Thursday, November 27, 2014

Supreme Court dismisses SLP against Jignesh Shah’s bail

Pursuits defanged; efforts for special leave petition against Jignesh Shah’s bail order stymied


The scenes seem more ratcheted with the goings-on. Getting in the act, the efforts made by several trading clients of the crisis-hit NSEL was to reap self-desired fruition - by challenging the bail granted to Jignesh Shah, the promoter of FTIL by the Bombay high court, on 22nd August, 2014, in the Supreme Court. Earlier this year, in August, Justice Abhay Thipsay of Bombay HC had granted bail to Jignesh Shah. 

Ultimately, the Supreme Court quashed the plea of the trading clients on Monday, 17th November, 2014. What’s more; the state of Maharashtra wasn’t even issued notices by the bench that comprised Justice Pinaki Chandra Ghose and R K Agarwal.

To peal the overhang of the past happenings, trading clients exercised expedience. Discernibly, the appeal was in vain, when the SC quashed their special leave petition on Monday. It was flatly dismissed with no relief grant to them. Retrospectively, Justice Thipsay granted bail to Jignesh Shah, additionally stating that his custody was not necessary anymore for further investigation.

The HC then, in its judgement, pronounced saying, “Though termed as a "Rs 5000 crore NSEL scam", it is not that monies were received by NSEL, but they have gone from one bogus trader (investor) to another bogus trader (borrower).”

On another occasion, hearing on Forward Markets Commission’s mid-December order, last year, asserting that FTIL was ‘not fit and proper’ to hold shares in MCX or any other entity was before Judge S J Vazidar, last week.

On the occasion, Abhishek Manu Singhvi, FTIL’s counsel, said that the FMC’s order was implemented by the SEBI (Securities Exchange Bureau and Central Electricity Regulatory Commission (CERC) and constrained the company to go for a harried sale of its stakes in IEX, MCX and MCX-SX, which adversely impacted the companies’ valuation, entailing FTIL an enormous loss of over Rs. 1000 crore. In other words, the exits were, in a way, enforced ones, making the company face the brunt of financial damages.

“The FMC order was also being used by the government to forcibly merge the crisis-struck National Spot Exchange Limited (NSEL) with FTIL.”

FTIL’s argument was that the overall exit and sale of stakes have been ominously unsavoury; firstly, a loss of Rs. 291 crore in MCX; then Rs.250 crore lost in IEX and Rs.280 crore lost in the sale of MCX-SX stake.
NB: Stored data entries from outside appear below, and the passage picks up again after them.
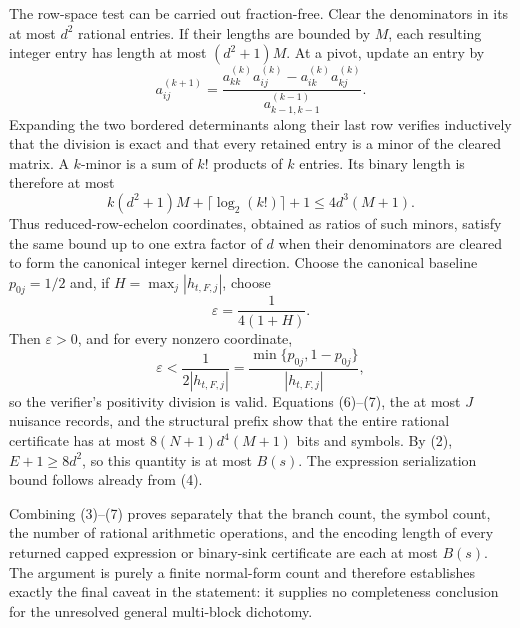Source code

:The row-space test can be carried out fraction-free.  Clear the denominators in its at most \(d^2\) rational entries.  If their lengths are bounded by \(M\), each resulting integer entry has length at most \((d^2+1)M\).  At a pivot, update an entry by
\[
 a^{(k+1)}_{ij}
 =\frac{a^{(k)}_{kk}a^{(k)}_{ij}-a^{(k)}_{ik}a^{(k)}_{kj}}
 {a^{(k-1)}_{k-1,k-1}}.
\]
Expanding the two bordered determinants along their last row verifies inductively that the division is exact and that every retained entry is a minor of the cleared matrix.  A \(k\)-minor is a sum of \(k!\) products of \(k\) entries.  Its binary length is therefore at most
\[
 k(d^2+1)M+\lceil\log_2(k!)\rceil+1
 \leq 4d^3(M+1). \tag{7}
\]
Thus reduced-row-echelon coordinates, obtained as ratios of such minors, satisfy the same bound up to one extra factor of \(d\) when their denominators are cleared to form the canonical integer kernel direction.  Choose the canonical baseline \(p_{0j}=1/2\) and, if \(H=\max_j|h_{t,F,j}|\), choose
\[
 \varepsilon=\frac{1}{4(1+H)}.
\]
Then \(\varepsilon>0\), and for every nonzero coordinate,
\[
 \varepsilon<\frac{1}{2|h_{t,F,j}|}
 =\frac{\min\{p_{0j},1-p_{0j}\}}{|h_{t,F,j}|},
\]
so the verifier's positivity division is valid.  Equations (6)--(7), the at most \(J\) nuisance records, and the structural prefix show that the entire rational certificate has at most \(8(N+1)d^4(M+1)\) bits and symbols.  By (2), \(E+1\geq8d^2\), so this quantity is at most \(B(s)\).  The expression serialization bound follows already from (4).

Combining (3)--(7) proves separately that the branch count, the symbol count, the number of rational arithmetic operations, and the encoding length of every returned capped expression or binary-sink certificate are each at most \(B(s)\).  The argument is purely a finite normal-form count and therefore establishes exactly the final caveat in the statement: it supplies no completeness conclusion for the unresolved general multi-block dichotomy.
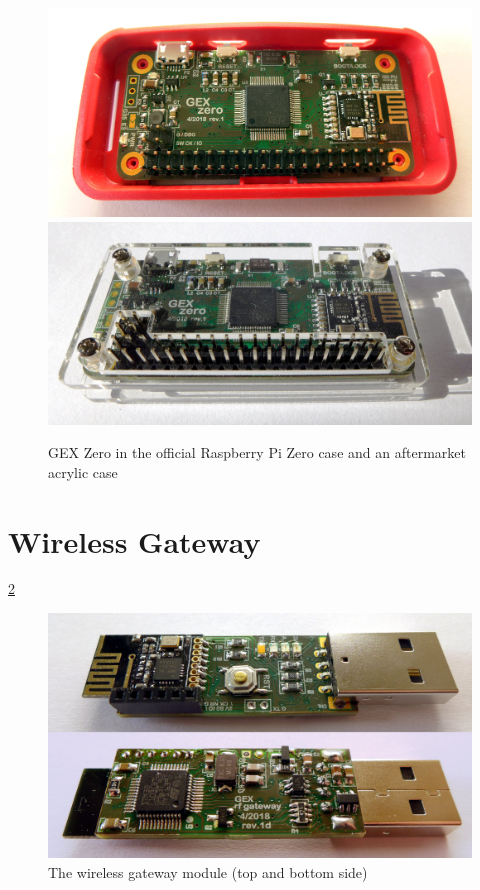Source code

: \begin{figure}[h]
	\centering
	\includegraphics[width=.9\textwidth]{img/photo-zero-picase.jpg} \\
	\vspace{1mm}
	\includegraphics[width=.9\textwidth]{img/photo-zero-transparent.jpg}
	\caption[The GEX Zero module]{\label{fig:gexzcases}GEX Zero in the official Raspberry Pi Zero case and an aftermarket acrylic case}
\end{figure}


\section{Wireless Gateway}

\cref{fig:gwxgw}



\begin{figure}[h]
	\centering
	\includegraphics[width=.9\textwidth]{img/photo-rfdongle.jpg}
	\caption{\label{fig:gwxgw}The wireless gateway module (top and bottom side)}
\end{figure}


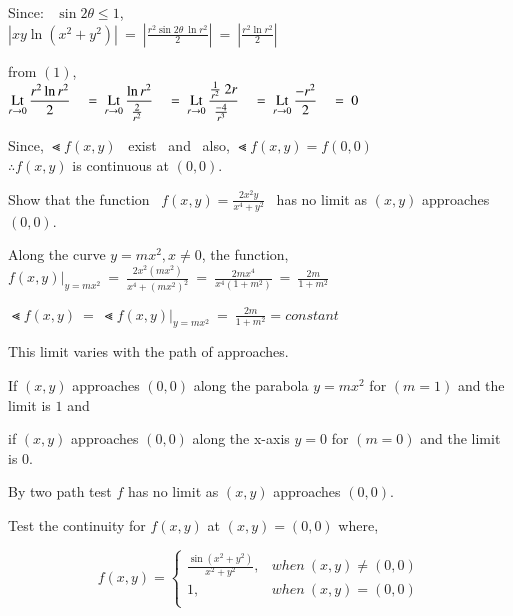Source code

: \documentclass[12pt]{article}
\begin{document}
\vspace{2ex}
Since: \ $\sin{2\theta \leq 1}$,\\
$\left|xy \ln{(x^2+y^2)}\right| \ = \ \left|\frac{r^2 \sin{2\theta}\ \ln{r^2}}{2}\right| \ = \ \left|\frac{r^2 \ln{r^2}}{2}\right|$

\vspace{2ex}
from $(1)$,\\
$\begin{aligned}
   \Lt[0][r] \frac{r^2 \ln{r^2}}{2} \quad = \
   \Lt[0][r] \frac{\ln{r^2}}{\scalebox{1}{$\frac{2}{r^2}$}}   \quad = \
   \Lt[0][r] \frac{\scalebox{1}{$\frac{1}{r^2}$} 
   \ 2r}{\scalebox{1}{$\frac{-4}{r^3}$}} \quad = \
   \Lt[0][r] \frac{-r^2}{2} \quad = \ 0
\end{aligned}$


\vspace{3ex}
Since, $\Lt f(x, y)$ \ exist \ and \ also, $\Lt f(x, y) = f(0,0)$\\[1ex]
$\therefore f(x,y)$ is continuous at $(0,0)$.

\vspace{5ex}
\textbf{} Show that the function \ $f(x,y) = \frac{2x^2y}{x^4+y^2}$ \ has
no limit as $(x,y)$ approaches $(0,0)$.


Along the curve $y=mx^2, x\neq 0$, the function,\\[1ex]
$f(x,y)|_{y=mx^2}
\ = \ \frac{2x^2(mx^2)}{x^4+(mx^2)^2}
\ = \ \frac{2mx^4}{x^4(1+m^2)}
\ = \ \frac{2m}{1+m^2}$

\vspace{3ex}
$\Lt f(x,y) \ = \ \Lt f(x,y)|_{y=mx^2}
\ = \ \frac{2m}{1+m^2} = constant$

\vspace{3ex}
This limit  varies with the path of approaches.

If $(x,y)$ approaches $(0,0)$ along the parabola $y=mx^2$ for $(m=1)$ and the limit is $1$ and

if $(x,y)$ approaches $(0,0)$ along the x-axis $y=0$ for $(m=0)$ and the limit is $0$.

By two path test $f$ has no limit as $(x,y)$ approaches $(0,0)$.



\pagebreak
\textbf{} Test the continuity for $f(x,y)$ at $(x,y)=(0,0)$ where,

\vspace{-0.5\baselineskip}
\begin{equation*}
   f(x,y) =
   \begin{cases}
      \frac{\sin{(x^2+y^2)}}{x^2+y^2}, & when \ (x,y) \neq (0,0)\\
           1, & when \ (x,y) = (0,0)\\
   \end{cases}
\end{equation*}
\end{document}
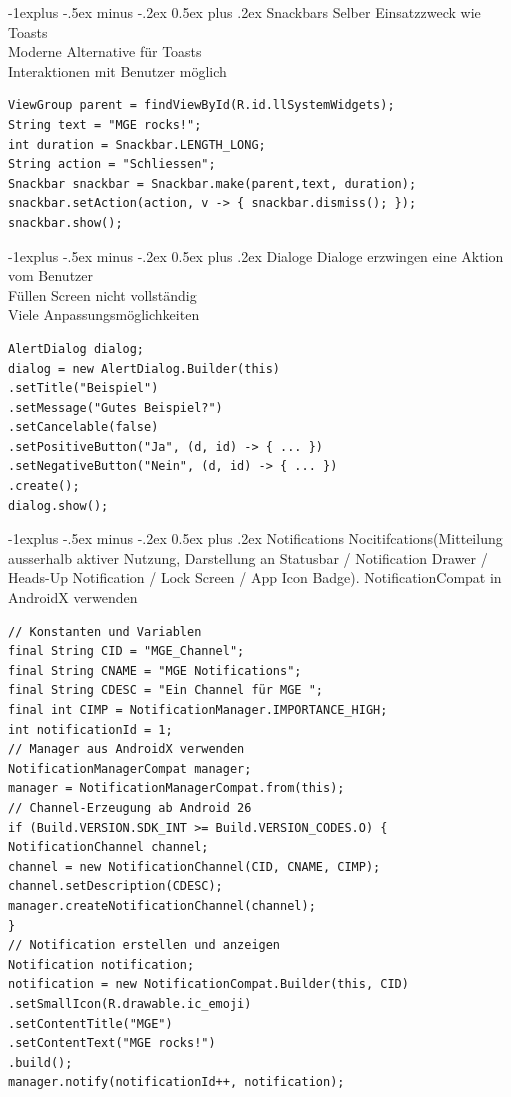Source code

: \documentclass[10pt,landscape,a4paper]{article}
\makeatletter
\renewcommand{\subsection}{\@startsection{subsection}{2}{0mm}%
                                {-1explus -.5ex minus -.2ex}%
                                {0.5ex plus .2ex}%
                                {\normalfont\small\bfseries}}
\makeatother
\begin{document}
\begin{multicols*}{3}
\subsection{Snackbars}
Selber Einsatzzweck wie Toasts\\
Moderne Alternative für Toasts\\
Interaktionen mit Benutzer möglich
\begin{verbatim}
ViewGroup parent = findViewById(R.id.llSystemWidgets);
String text = "MGE rocks!";
int duration = Snackbar.LENGTH_LONG;
String action = "Schliessen";
Snackbar snackbar = Snackbar.make(parent,text, duration);
snackbar.setAction(action, v -> { snackbar.dismiss(); });
snackbar.show();
\end{verbatim}
\subsection{Dialoge}
Dialoge erzwingen eine Aktion vom Benutzer\\
Füllen Screen nicht vollständig\\
Viele Anpassungsmöglichkeiten
\begin{verbatim}
AlertDialog dialog;
dialog = new AlertDialog.Builder(this)
.setTitle("Beispiel")
.setMessage("Gutes Beispiel?")
.setCancelable(false)
.setPositiveButton("Ja", (d, id) -> { ... })
.setNegativeButton("Nein", (d, id) -> { ... })
.create();
dialog.show();
\end{verbatim}
\subsection{Notifications}
Nocitifcations(Mitteilung ausserhalb aktiver Nutzung, Darstellung an Statusbar / Notification Drawer / Heads-Up Notification / Lock Screen / App Icon Badge). NotificationCompat in AndroidX verwenden
\begin{verbatim}
// Konstanten und Variablen
final String CID = "MGE_Channel";
final String CNAME = "MGE Notifications";
final String CDESC = "Ein Channel für MGE ";
final int CIMP = NotificationManager.IMPORTANCE_HIGH;
int notificationId = 1;
// Manager aus AndroidX verwenden
NotificationManagerCompat manager;
manager = NotificationManagerCompat.from(this);
// Channel-Erzeugung ab Android 26
if (Build.VERSION.SDK_INT >= Build.VERSION_CODES.O) {
NotificationChannel channel;
channel = new NotificationChannel(CID, CNAME, CIMP);
channel.setDescription(CDESC);
manager.createNotificationChannel(channel);
}
// Notification erstellen und anzeigen
Notification notification;
notification = new NotificationCompat.Builder(this, CID)
.setSmallIcon(R.drawable.ic_emoji)
.setContentTitle("MGE")
.setContentText("MGE rocks!")
.build();
manager.notify(notificationId++, notification);
\end{verbatim}

\end{multicols*}
\end{document}
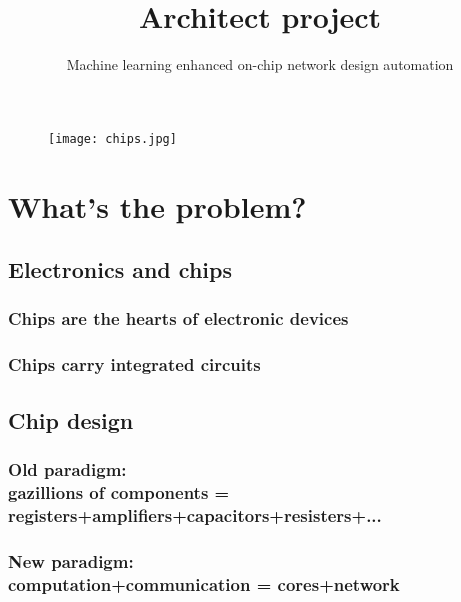 \documentclass[12pt]{article}
\theoremstyle{definition}
\begin{document}
\title{Architect project}
\author{Machine learning enhanced on-chip network design automation}
\maketitle
\begin{figure}[h]
  \centering
      {\texttt{[image: chips.jpg]}}
\end{figure}
\pagebreak

\section{What's the problem?}
\pagebreak

\subsection{Electronics and chips}
\subsubsection{Chips are the hearts of electronic devices}
\subsubsection{Chips carry integrated circuits}
\begin{figure}[h]
  \centering
  \begin{subfigure}
    {\texttt{[image: electronics.jpg]}}
  \end{subfigure}
  \begin{subfigure}
    {\texttt{[image: chip.jpg]}}
  \end{subfigure}
\end{figure}
\pagebreak

\subsection{Chip design}
\subsubsection{Old paradigm: \\ gazillions of components = registers+amplifiers+capacitors+resisters+...}
\subsubsection{New paradigm: \\ computation+communication = cores+network}
\begin{figure}[h]
  \centering
  \begin{subfigure}
    {\texttt{[image: circuits.png]}}
  \end{subfigure}
  \begin{subfigure}
    {\texttt{[image: noc.png]}}
  \end{subfigure}
\end{figure}
\pagebreak
\end{document}
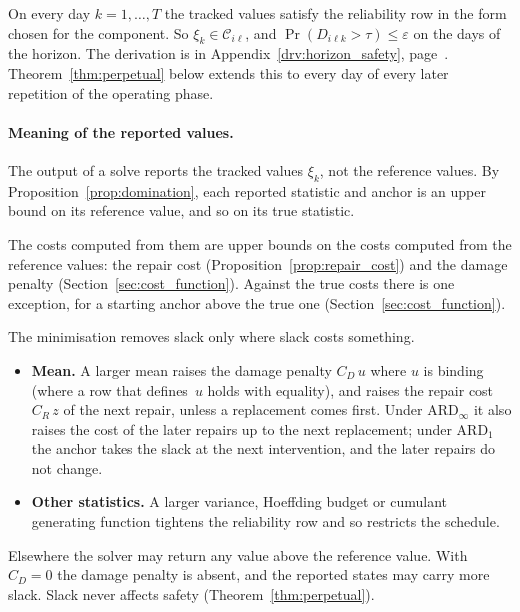 \documentclass[11pt,a4paper]{article}
\theoremstyle{plain}
\theoremstyle{definition}
\theoremstyle{remark}
\begin{document}
On every day $k = 1, \ldots, T$ the tracked values satisfy the reliability row in the form chosen for the component.
So $\xi_k \in \mathcal{C}_{i\ell}$, and $\Pr(D_{i\ell k} > \tau) \le \varepsilon$ on the days of the horizon.
The derivation is in Appendix~\ref{drv:horizon_safety}, page~\pageref{drv:horizon_safety}.
Theorem~\ref{thm:perpetual} below extends this to every day of every later repetition of the operating phase.

\paragraph{Meaning of the reported values.}
The output of a solve reports the tracked values $\xi_k$, not the reference values.
By Proposition~\ref{prop:domination}, each reported statistic and anchor is an upper bound on its reference value, and so on its true statistic.

The costs computed from them are upper bounds on the costs computed from the reference values: the repair cost (Proposition~\ref{prop:repair_cost}) and the damage penalty (Section~\ref{sec:cost_function}).
Against the true costs there is one exception, for a starting anchor above the true one (Section~\ref{sec:cost_function}).

The minimisation removes slack only where slack costs something.
\begin{itemize}
  \item \textbf{Mean.} A larger mean raises the damage penalty $C_D\,u$ where $u$ is binding (where a row that defines~$u$ holds with equality), and raises the repair cost $C_R\,z$ of the next repair, unless a replacement comes first.
    Under $\text{ARD}_\infty$ it also raises the cost of the later repairs up to the next replacement; under $\text{ARD}_1$ the anchor takes the slack at the next intervention, and the later repairs do not change.
  \item \textbf{Other statistics.} A larger variance, Hoeffding budget or cumulant generating function tightens the reliability row and so restricts the schedule.
\end{itemize}
Elsewhere the solver may return any value above the reference value.
With $C_D = 0$ the damage penalty is absent, and the reported states may carry more slack.
Slack never affects safety (Theorem~\ref{thm:perpetual}).
\end{document}
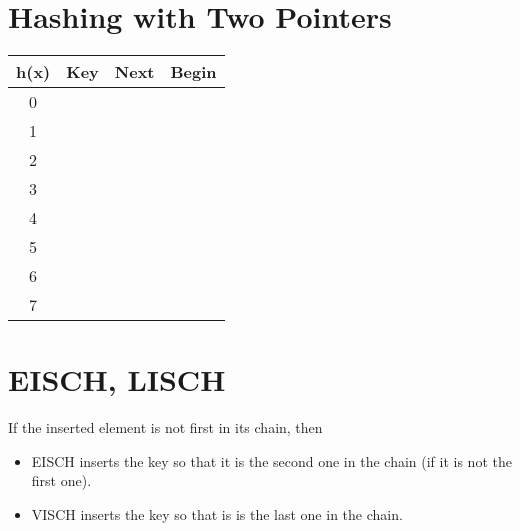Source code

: \section*{Hashing with Two Pointers}
\begin{tabular}{|c|c|c|c|}
\hline
h(x) & Key & Next & Begin \\ \hline\hline
0 & \hspace{3cm} & \hspace{3cm} & \hspace{3cm} \\ \hline
1 & \hspace{3cm} & \hspace{3cm} & \hspace{3cm} \\ \hline
2 & \hspace{3cm} & \hspace{3cm} & \hspace{3cm} \\ \hline
3 & \hspace{3cm} & \hspace{3cm} & \hspace{3cm} \\ \hline
4 & \hspace{3cm} & \hspace{3cm} & \hspace{3cm} \\ \hline
5 & \hspace{3cm} & \hspace{3cm} & \hspace{3cm} \\ \hline
6 & \hspace{3cm} & \hspace{3cm} & \hspace{3cm} \\ \hline
7 & \hspace{3cm} & \hspace{3cm} & \hspace{3cm} \\ \hline
\end{tabular}

\section*{EISCH, LISCH}
If the inserted element is not first in its chain, then 
\begin{itemize}
\item EISCH inserts the key so that it is the second one in the chain (if it is not the first one).
\item VISCH inserts the key so that is is the last one in the chain.
\end{itemize}

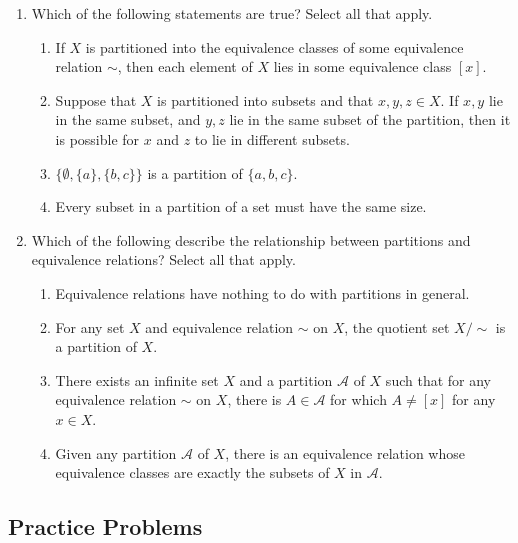 \begin{enumerate}
\item Which of the following statements are true? Select all that apply.
\begin{enumerate}
    \item If $X$ is partitioned into the equivalence classes of some equivalence relation $\sim$, then each element of $X$ lies in some equivalence class $[x]$.
    \item Suppose that $X$ is partitioned into subsets and that $x,y,z\in X$. If $x,y$ lie in the same subset, and $y,z$ lie in the same subset of the partition, then it is possible for $x$ and $z$ to lie in different subsets.
    \item $\{\emptyset, \{a\}, \{b,c\}\}$ is a partition of $\{a,b,c\}$.
    \item Every subset in a partition of a set must have the same size.
\end{enumerate}

\item Which of the following describe the relationship between partitions and equivalence relations? Select all that apply.
\begin{enumerate}
    \item Equivalence relations have nothing to do with partitions in general.
    \item For any set $X$ and equivalence relation $\sim$ on $X$, the quotient set $X/\sim$ is a partition of $X$.
    \item There exists an infinite set $X$ and a partition $\mathcal{A}$ of $X$ such that for any equivalence relation $\sim$ on $X$, there is $A \in \mathcal{A}$ for which $A \neq [x]$ for any $x \in X$.
    \item Given any partition $\mathcal{A}$ of $X$, there is an equivalence relation whose equivalence classes are exactly the subsets of $X$ in $\mathcal{A}$.
\end{enumerate}
\end{enumerate}

\subsection*{Practice Problems}

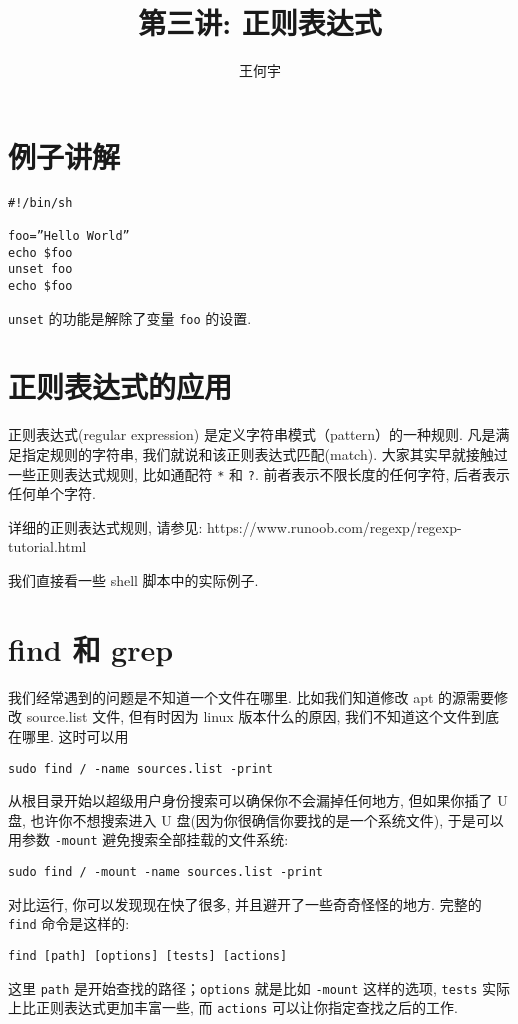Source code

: \documentclass[a4paper]{ctexart}
\title{第三讲: 正则表达式}
\author{王何宇}
\date{}
\begin{document}
\maketitle
\pagestyle{empty}

\section{例子讲解}

\begin{verbatim}
#!/bin/sh

foo=”Hello World”
echo $foo
unset foo
echo $foo
\end{verbatim}

\verb|unset| 的功能是解除了变量 \verb|foo| 的设置.



\section{正则表达式的应用}

正则表达式(regular expression) 是定义字符串模式（pattern）的一种规则.
凡是满足指定规则的字符串, 我们就说和该正则表达式匹配(match). 
大家其实早就接触过一些正则表达式规则, 比如通配符 \verb|*| 和 \verb|?|.
前者表示不限长度的任何字符, 后者表示任何单个字符.

详细的正则表达式规则, 请参见: \newline
https://www.runoob.com/regexp/regexp-tutorial.html

我们直接看一些 shell 脚本中的实际例子. 

\section{find 和 grep}

我们经常遇到的问题是不知道一个文件在哪里. 比如我们知道修改 apt 的源需要修改 source.list 文件,
但有时因为 linux 版本什么的原因, 我们不知道这个文件到底在哪里. 这时可以用
\begin{verbatim}
sudo find / -name sources.list -print
\end{verbatim}
从根目录开始以超级用户身份搜索可以确保你不会漏掉任何地方,
但如果你插了 U 盘, 也许你不想搜索进入 U 盘(因为你很确信你要找的是一个系统文件), 于是可以用参数
\verb|-mount| 避免搜索全部挂载的文件系统:
\begin{verbatim}
sudo find / -mount -name sources.list -print
\end{verbatim}
对比运行, 你可以发现现在快了很多, 并且避开了一些奇奇怪怪的地方.
完整的 \verb|find| 命令是这样的:
\begin{verbatim}
find [path] [options] [tests] [actions]
\end{verbatim}
这里 \verb|path| 是开始查找的路径；\verb|options| 就是比如 \verb|-mount|
这样的选项, \verb|tests| 实际上比正则表达式更加丰富一些, 而 \verb|actions|
可以让你指定查找之后的工作.
\end{document}
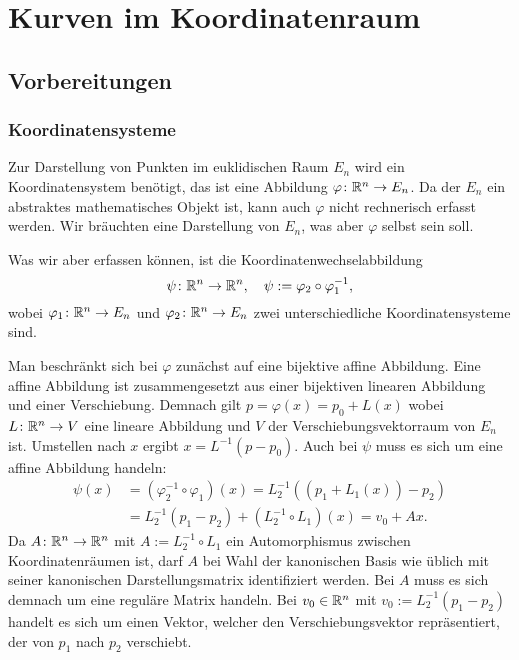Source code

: 

\chapter{Kurven im Koordinatenraum}

\section{Vorbereitungen}

\subsection{Koordinatensysteme}\label{section:Koordinatensysteme}

Zur Darstellung von Punkten im euklidischen Raum $E_n$ wird ein
Koordinatensystem benötigt, das ist eine Abbildung
$\varphi\colon\mathbb R^n\to E_n$. Da der $E_n$ ein abstraktes mathematisches
Objekt ist, kann auch $\varphi$ nicht rechnerisch erfasst werden.
Wir bräuchten eine Darstellung von $E_n$, was aber $\varphi$ selbst
sein soll.

Was wir aber erfassen können, ist die Koordinatenwechselabbildung%
\begin{equation}
\psi\colon\mathbb R^n\to\mathbb R^n,\quad \psi := \varphi_2\circ\varphi_1^{-1},
\end{equation}
wobei $\varphi_1\colon\mathbb R^n\to E_n$ und $\varphi_2\colon\mathbb R^n\to E_n$
zwei unterschiedliche Koordinatensysteme sind.

Man beschränkt sich bei $\varphi$ zunächst
auf eine bijektive affine Abbildung. Eine affine Abbildung ist
zusammengesetzt aus einer bijektiven linearen Abbildung und einer
Verschiebung. Demnach gilt $p=\varphi(x) = p_0+L(x)$ wobei
$L\colon\mathbb R^n\to V$ eine lineare Abbildung und $V$ der
Verschiebungsvektorraum von $E_n$ ist. Umstellen nach $x$ ergibt
$x=L^{-1}(p-p_0)$. Auch bei $\psi$ muss es sich um eine affine
Abbildung handeln:%
\begin{align}
\psi(x) &= (\varphi_2^{-1}\circ\varphi_1)(x)= L_2^{-1}((p_1+L_1(x))-p_2)\\
&= L_2^{-1}(p_1-p_2)+(L_2^{-1}\circ L_1)(x) = v_0+Ax.
\end{align}
Da $A\colon\mathbb R^n\to\mathbb R^n$ mit $A:=L_2^{-1}\circ L_1$ ein Automorphismus
zwischen Koordinatenräumen ist, darf $A$ bei Wahl der kanonischen Basis
wie üblich mit seiner kanonischen Darstellungsmatrix identifiziert
werden. Bei $A$ muss es sich demnach um eine reguläre Matrix handeln.
Bei $v_0\in\mathbb R^n$ mit
$v_0:=L_2^{-1}(p_1-p_2)$ handelt es sich um einen Vektor, welcher den
Verschiebungsvektor repräsentiert, der von $p_1$ nach $p_2$ verschiebt.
Furthermore, losses of Rs.11 crore from stake in Bourse Africa and Bahrain Financial Exchange incurred by the company steamrolled the state of affairs.

Counsel Singhvi’s view is – “the FMC order was also being used by the government to forcibly merge the crisis-struck National Spot Exchange (NSEL) with FTIL.”

FTIL was steadfast in filing a Writ Petition in the Bombay High Court against the government’s order to amalgamate NSEL with FTIL.

Also, the news featuring on Business Standard on 13th Nov. 2014, reads, “FTIL also argued the fit and proper order did not specify the penalty for FTIL. This came six months later, forcing them to exit MCX at a loss.”


Unjust demeanour is evident; prejudices of sorts supersede the course of law, leaving mere footprints of agony for the present and future investors. It’s for us to muse earnestly if all of this is benign or malignant to the health of the economy at large.